### TASK MATERIAL
^^^^^^^^

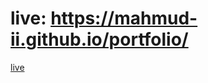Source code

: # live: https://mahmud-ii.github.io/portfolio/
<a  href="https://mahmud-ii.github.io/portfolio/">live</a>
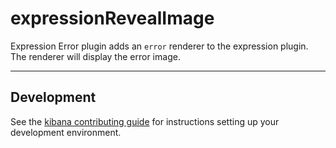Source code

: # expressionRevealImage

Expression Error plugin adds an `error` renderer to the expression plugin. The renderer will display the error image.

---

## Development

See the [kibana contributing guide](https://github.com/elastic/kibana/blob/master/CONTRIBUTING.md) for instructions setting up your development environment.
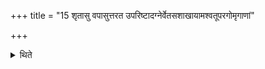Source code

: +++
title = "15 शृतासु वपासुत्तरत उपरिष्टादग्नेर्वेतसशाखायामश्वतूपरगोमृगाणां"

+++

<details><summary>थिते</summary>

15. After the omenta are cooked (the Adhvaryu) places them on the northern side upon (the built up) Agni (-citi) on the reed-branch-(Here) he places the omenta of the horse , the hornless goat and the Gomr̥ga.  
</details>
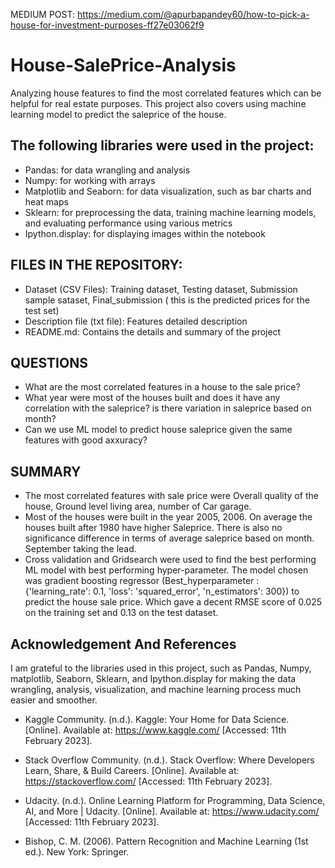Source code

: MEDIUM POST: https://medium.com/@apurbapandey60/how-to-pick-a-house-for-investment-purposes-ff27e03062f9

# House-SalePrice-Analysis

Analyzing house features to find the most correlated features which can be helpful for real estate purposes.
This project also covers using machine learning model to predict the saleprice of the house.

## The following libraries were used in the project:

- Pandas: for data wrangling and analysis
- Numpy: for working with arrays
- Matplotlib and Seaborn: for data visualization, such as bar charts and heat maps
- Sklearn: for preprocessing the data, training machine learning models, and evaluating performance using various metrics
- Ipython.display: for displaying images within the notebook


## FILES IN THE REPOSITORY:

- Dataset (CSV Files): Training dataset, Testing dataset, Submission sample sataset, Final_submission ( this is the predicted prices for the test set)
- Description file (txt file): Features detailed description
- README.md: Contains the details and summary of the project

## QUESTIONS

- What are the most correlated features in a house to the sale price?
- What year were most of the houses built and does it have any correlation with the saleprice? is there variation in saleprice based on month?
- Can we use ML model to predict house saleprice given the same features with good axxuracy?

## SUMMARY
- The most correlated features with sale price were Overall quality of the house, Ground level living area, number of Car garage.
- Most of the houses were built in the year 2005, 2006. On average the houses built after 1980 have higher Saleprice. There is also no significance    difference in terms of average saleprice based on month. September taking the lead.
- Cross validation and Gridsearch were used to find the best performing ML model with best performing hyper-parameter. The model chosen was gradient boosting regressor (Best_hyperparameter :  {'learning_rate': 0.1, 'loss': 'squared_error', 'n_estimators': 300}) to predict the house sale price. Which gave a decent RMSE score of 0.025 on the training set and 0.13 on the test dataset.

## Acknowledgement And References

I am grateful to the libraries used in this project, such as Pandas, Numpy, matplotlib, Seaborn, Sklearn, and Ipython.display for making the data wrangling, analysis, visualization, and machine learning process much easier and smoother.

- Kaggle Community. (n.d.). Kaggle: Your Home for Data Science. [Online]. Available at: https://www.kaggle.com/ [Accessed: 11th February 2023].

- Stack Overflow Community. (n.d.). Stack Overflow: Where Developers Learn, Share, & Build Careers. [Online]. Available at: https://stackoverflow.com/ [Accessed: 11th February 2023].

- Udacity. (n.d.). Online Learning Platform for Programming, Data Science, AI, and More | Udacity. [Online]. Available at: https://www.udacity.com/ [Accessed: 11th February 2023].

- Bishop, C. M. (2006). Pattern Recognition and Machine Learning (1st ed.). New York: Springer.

^^^^^^^^

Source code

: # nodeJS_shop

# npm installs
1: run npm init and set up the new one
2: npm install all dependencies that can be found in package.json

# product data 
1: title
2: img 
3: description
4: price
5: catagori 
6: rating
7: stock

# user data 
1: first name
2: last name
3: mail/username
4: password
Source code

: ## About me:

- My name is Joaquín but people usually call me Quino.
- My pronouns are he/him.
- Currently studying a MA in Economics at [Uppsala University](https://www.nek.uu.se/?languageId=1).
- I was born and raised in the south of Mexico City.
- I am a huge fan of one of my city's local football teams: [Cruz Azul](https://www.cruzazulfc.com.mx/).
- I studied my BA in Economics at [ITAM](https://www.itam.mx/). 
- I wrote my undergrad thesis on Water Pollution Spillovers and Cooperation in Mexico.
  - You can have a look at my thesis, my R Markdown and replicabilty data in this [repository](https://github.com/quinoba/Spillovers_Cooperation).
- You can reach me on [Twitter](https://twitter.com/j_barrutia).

^^^^^^^^

### YOUR TASK
Return every line of the listing above where "What" appears.

### RESPONSE AREA
- What are the most correlated features in a house to the sale price?
- What year were most of the houses built and does it have any correlation with the saleprice? is there variation in saleprice based on month?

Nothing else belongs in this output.